Ron Southwick never imagined he’d be a world-class athlete. In fact, he never thought he’d be an athlete at all.

“Before I came to MSU, I was not athletic — I wasn’t involved in any kind of sport. Honestly, I had a really negative connotation towards sports,” Southwick said. “My image of an athlete was the typical bully. I was the kid who got picked on by the jock, so I really didn’t think of myself as an athletic guy.”

But 26 years after he came to MSU as a student, the 45-year-old faculty member and alumnus will be representing his country Dec. 14-18 at the World Taekwondo Poomsae World Championships in Ankara, Turkey.

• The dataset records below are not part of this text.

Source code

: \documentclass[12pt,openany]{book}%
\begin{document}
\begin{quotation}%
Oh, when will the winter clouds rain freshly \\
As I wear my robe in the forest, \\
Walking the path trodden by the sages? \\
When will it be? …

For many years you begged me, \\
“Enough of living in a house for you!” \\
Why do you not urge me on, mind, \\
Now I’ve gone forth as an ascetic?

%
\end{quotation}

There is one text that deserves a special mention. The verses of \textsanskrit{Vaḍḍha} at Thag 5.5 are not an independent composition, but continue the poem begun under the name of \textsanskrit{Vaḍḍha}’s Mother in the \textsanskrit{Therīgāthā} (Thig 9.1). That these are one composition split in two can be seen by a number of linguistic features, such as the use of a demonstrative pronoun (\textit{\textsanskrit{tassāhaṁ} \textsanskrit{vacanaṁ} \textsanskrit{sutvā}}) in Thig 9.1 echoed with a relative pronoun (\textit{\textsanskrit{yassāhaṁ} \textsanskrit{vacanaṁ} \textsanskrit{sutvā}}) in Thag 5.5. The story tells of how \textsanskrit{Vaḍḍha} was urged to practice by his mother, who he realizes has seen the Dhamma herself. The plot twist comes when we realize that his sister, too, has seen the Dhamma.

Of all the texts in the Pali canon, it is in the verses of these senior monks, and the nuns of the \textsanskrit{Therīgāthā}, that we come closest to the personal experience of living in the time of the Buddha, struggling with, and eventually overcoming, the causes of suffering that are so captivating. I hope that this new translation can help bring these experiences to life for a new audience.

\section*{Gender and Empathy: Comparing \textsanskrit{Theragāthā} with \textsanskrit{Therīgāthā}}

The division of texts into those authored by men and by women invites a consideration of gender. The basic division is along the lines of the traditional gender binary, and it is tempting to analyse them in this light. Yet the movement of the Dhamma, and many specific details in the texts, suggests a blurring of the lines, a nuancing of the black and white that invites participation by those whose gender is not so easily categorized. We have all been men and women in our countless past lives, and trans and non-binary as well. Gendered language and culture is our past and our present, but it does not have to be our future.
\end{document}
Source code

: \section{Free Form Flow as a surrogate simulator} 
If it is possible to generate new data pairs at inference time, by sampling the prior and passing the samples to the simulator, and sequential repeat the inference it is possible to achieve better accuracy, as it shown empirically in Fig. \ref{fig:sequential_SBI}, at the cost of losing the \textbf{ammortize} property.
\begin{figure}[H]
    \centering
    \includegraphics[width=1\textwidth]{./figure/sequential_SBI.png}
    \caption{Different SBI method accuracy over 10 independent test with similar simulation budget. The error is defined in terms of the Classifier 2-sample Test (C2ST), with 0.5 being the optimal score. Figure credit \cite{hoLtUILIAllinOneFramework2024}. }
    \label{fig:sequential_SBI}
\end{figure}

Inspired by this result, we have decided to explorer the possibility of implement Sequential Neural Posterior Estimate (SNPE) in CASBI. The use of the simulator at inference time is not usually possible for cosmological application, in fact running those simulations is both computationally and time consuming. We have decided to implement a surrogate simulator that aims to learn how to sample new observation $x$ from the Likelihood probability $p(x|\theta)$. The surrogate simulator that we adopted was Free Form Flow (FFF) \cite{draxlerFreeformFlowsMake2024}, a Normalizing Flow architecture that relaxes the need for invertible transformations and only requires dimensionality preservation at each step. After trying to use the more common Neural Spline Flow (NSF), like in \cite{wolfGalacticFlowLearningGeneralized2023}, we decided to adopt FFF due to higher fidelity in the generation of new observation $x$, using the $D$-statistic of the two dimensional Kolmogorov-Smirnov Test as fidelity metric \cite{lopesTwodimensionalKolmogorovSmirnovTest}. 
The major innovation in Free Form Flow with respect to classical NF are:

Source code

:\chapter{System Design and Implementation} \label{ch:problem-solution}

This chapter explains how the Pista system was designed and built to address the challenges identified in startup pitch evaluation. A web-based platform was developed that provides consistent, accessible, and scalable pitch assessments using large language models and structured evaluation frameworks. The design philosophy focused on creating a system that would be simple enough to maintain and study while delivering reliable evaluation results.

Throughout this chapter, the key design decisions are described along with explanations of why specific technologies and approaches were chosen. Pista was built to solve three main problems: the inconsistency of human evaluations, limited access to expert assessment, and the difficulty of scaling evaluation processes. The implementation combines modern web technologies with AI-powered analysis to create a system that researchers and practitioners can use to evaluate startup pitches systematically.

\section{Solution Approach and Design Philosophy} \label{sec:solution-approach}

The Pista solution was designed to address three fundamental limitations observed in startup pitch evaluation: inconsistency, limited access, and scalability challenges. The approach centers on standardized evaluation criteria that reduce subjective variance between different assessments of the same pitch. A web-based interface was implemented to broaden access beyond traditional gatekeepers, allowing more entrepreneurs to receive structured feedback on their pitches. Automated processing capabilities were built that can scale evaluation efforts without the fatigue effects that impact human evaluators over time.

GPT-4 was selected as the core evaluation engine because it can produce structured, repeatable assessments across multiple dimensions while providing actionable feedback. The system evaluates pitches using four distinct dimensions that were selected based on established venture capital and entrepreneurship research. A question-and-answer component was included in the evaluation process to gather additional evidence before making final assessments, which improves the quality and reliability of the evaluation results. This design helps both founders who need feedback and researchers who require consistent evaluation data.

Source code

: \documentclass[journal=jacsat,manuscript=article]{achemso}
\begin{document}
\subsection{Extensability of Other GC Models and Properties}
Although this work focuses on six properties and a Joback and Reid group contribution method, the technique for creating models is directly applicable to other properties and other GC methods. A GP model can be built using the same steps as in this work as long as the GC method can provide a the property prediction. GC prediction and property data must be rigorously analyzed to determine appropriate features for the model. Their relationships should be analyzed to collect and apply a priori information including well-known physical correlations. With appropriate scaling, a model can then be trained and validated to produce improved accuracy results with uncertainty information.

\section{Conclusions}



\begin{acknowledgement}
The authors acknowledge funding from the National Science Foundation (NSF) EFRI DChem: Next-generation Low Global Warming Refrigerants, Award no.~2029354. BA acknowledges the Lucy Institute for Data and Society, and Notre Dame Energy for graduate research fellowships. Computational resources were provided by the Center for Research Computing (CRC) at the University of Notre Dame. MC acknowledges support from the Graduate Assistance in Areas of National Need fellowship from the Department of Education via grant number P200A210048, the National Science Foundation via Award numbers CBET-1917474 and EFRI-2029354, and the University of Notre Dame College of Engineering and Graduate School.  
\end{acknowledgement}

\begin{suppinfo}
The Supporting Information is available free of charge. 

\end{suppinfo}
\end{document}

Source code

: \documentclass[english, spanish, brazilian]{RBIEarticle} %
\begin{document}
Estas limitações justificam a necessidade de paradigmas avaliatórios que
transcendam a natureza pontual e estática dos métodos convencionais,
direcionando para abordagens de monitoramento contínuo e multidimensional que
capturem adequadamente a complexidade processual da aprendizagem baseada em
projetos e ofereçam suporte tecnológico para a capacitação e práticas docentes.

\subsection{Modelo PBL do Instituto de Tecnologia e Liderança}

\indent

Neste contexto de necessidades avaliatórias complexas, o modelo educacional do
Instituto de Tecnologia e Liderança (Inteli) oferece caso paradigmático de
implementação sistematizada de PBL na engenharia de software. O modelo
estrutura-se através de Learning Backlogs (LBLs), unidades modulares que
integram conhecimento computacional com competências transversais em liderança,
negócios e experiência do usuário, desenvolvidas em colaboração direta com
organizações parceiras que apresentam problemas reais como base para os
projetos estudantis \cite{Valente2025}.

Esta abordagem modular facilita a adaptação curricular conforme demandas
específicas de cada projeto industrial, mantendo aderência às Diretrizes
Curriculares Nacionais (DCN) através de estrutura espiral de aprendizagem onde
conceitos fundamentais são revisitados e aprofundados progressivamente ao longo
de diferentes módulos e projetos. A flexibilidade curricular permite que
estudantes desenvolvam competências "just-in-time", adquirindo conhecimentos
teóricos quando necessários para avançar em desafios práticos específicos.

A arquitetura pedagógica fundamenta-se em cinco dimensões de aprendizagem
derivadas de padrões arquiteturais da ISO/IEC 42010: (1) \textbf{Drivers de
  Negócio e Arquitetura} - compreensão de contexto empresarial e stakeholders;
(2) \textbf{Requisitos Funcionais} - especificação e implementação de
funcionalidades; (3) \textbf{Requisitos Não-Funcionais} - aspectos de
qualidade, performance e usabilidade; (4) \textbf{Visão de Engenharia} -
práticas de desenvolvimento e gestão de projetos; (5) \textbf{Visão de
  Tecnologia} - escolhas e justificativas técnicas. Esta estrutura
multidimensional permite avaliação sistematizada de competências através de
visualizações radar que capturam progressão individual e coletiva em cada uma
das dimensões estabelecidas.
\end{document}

Poomsae, traditionally used as a testing and self-development tool in tae kwon do, is a sequence of technical motions and forms performed in front of a panel of judges, similar to a gymnastics floor exercise. Southwick will be competing on the three-man team in the third-ever Poomsae world championship.

A fifth-degree black belt, Southwick began his training in tae kwon do when he came to MSU as a student in 1982. He enrolled in a tae kwon do class taught by former MSU professor Jay Kim and has stuck with it ever since. Southwick said it was Kim who made the sport appealing to him.

“I actually believed in what he said,” Southwick said. “(Tae kwon do) was about … a constant self-improvement, not just gaining a skill, but rather putting me on a path where I was always trying to improve myself.”

After taking over for Kim in 1998, Southwick teaches five sections of introductory tae kwon do to undergraduates each year as an adjunct kinesiology instructor, is head instructor for the MSU Taekwondo Club and vice president of Michigan Sport Taekwondo Inc.

Kinesiology sophomore Vernon Cox Jr. began coming to Taekwondo Club this year after taking the introductory tae kwon do class with Southwick.

“Ron is a great teacher,” Cox said. “He’s supportive, yet he’s tough on us because he wants us to get the idea of why we’re here. … It doesn’t really matter what belt you are, he makes sure you get exactly what you need with the material he teaches us.”

Since Southwick qualified for the national team at the 2008 U.S. National Poomsae Team Trials in July, he has been training nonstop.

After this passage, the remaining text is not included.